Task item:
Show every line of the material that follows in which the word "Chrome" occurs.

Source data:
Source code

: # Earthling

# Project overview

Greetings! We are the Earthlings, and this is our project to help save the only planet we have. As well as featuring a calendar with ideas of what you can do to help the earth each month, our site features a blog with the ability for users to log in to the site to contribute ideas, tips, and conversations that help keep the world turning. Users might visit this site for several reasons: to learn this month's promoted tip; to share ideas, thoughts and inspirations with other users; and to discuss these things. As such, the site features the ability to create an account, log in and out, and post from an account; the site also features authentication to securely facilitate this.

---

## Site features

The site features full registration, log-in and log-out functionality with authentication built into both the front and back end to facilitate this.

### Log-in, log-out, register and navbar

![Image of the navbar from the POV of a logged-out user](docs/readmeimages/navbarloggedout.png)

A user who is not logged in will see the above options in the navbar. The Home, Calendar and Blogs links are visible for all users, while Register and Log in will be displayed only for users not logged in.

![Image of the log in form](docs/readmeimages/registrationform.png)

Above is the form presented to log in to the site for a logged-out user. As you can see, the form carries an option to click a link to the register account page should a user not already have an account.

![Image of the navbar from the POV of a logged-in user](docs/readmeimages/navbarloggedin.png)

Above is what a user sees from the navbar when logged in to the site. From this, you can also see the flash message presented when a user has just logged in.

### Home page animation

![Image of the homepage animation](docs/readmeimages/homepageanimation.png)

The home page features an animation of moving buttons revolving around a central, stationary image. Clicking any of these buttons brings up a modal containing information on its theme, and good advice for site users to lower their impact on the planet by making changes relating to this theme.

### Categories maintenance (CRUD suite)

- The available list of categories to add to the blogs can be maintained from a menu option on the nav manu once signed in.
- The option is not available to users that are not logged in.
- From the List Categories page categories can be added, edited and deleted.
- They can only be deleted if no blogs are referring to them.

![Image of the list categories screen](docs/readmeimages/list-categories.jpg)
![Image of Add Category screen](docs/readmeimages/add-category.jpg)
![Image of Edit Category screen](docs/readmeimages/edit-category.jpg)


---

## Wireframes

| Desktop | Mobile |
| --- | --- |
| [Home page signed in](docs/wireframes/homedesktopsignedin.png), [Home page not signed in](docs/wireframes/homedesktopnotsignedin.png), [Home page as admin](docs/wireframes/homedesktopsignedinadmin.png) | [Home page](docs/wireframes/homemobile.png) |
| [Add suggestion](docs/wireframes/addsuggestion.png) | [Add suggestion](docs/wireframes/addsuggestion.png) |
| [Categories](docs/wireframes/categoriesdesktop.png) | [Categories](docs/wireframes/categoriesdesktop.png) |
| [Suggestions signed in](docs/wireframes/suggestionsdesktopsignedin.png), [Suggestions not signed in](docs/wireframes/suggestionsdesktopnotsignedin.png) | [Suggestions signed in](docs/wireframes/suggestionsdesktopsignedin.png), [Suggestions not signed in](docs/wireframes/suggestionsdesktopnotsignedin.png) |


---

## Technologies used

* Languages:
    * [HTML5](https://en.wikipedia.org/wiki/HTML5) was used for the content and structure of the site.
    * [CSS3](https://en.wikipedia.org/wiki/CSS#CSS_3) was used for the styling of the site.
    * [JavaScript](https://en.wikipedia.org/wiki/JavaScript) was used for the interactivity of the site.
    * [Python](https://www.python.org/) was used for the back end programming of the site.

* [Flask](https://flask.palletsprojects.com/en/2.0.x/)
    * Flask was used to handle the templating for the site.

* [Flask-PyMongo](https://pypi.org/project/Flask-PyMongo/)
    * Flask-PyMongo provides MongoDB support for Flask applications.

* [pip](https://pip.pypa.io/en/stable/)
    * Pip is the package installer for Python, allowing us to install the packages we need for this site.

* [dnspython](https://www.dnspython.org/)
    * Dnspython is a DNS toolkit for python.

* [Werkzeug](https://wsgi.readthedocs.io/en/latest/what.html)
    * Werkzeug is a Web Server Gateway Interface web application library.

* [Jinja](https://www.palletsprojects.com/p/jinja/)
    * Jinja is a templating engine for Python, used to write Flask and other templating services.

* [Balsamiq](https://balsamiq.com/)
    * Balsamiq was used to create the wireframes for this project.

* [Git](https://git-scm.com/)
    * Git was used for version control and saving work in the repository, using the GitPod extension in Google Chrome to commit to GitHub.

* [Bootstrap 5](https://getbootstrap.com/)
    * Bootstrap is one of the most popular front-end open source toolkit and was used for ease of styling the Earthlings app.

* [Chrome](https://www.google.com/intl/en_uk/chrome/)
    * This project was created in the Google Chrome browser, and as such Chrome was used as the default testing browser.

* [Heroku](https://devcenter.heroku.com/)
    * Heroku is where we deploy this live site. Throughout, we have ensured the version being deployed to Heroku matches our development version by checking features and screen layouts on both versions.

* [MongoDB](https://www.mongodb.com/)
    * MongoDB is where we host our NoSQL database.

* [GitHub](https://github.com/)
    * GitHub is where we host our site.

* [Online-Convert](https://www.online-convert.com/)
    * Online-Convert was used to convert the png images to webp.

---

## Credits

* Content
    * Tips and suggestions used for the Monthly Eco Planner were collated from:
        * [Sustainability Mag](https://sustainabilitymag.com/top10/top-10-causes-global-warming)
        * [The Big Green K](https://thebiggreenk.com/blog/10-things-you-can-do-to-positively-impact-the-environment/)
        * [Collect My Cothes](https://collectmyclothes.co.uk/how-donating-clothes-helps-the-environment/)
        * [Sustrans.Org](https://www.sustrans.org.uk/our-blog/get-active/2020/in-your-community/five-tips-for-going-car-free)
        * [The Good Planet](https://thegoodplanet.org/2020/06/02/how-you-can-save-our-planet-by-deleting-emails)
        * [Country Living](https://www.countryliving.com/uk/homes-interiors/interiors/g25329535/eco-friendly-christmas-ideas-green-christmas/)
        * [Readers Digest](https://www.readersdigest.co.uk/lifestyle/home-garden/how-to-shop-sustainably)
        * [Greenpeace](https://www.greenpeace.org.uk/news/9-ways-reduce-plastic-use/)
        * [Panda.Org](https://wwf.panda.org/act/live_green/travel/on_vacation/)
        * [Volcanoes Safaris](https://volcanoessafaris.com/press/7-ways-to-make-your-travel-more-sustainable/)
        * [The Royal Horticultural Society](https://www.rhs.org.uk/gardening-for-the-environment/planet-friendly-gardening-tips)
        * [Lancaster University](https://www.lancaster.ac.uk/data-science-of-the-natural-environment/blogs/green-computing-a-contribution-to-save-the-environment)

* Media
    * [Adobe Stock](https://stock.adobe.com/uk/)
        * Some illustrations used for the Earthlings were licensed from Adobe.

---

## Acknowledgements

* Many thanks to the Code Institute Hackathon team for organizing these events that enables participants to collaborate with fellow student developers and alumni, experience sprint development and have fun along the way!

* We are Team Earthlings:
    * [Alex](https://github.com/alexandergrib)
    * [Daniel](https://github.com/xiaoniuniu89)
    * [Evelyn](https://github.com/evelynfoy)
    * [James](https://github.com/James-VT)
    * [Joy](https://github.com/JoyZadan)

Result of the exercise:
    * Git was used for version control and saving work in the repository, using the GitPod extension in Google Chrome to commit to GitHub.
* [Chrome](https://www.google.com/intl/en_uk/chrome/)
    * This project was created in the Google Chrome browser, and as such Chrome was used as the default testing browser.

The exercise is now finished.